→ **ABOUT THIS TASK**: From the records below, find each line with the string "devices" and copy it.
=== RECORD EXTRACTS ===
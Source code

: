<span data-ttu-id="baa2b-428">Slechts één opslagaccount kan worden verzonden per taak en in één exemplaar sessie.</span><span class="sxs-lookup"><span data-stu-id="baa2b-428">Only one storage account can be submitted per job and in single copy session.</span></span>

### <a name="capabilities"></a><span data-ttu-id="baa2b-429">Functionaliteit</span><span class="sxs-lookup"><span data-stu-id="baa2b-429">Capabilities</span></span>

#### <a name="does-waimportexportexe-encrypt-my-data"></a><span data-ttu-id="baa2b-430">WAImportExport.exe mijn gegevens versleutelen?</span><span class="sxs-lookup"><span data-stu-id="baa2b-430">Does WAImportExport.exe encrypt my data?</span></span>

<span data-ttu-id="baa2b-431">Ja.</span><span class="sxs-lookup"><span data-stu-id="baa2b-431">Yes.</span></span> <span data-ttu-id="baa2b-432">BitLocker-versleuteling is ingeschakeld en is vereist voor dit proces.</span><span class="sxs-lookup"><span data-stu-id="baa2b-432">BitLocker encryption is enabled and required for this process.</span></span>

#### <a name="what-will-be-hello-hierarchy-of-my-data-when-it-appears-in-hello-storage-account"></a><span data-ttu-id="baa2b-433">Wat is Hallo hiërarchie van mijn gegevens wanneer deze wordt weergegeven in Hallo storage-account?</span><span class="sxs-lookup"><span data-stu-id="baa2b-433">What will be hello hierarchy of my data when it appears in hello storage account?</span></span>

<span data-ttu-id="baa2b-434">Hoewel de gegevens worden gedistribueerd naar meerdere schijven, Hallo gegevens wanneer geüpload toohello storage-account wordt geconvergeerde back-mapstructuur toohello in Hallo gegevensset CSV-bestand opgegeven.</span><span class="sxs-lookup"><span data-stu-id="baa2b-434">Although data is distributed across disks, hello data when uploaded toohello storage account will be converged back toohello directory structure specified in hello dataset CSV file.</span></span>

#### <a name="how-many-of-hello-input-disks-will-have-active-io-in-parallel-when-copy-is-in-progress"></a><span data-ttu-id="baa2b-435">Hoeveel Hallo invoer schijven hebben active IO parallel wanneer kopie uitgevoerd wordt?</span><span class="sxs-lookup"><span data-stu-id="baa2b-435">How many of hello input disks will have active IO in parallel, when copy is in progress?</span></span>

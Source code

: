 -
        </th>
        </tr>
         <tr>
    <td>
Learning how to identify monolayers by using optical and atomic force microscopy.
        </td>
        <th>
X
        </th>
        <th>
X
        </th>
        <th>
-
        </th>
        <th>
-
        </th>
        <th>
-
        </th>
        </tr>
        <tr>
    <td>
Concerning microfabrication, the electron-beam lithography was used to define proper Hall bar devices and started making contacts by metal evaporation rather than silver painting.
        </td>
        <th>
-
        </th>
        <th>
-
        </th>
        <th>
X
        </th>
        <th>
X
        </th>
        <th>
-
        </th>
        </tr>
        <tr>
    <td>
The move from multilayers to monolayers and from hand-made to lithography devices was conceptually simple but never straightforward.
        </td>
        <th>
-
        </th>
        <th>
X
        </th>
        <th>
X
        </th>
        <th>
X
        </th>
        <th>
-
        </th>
===
→ **FINISHED TASK**:
Concerning microfabrication, the electron-beam lithography was used to define proper Hall bar devices and started making contacts by metal evaporation rather than silver painting.
The move from multilayers to monolayers and from hand-made to lithography devices was conceptually simple but never straightforward.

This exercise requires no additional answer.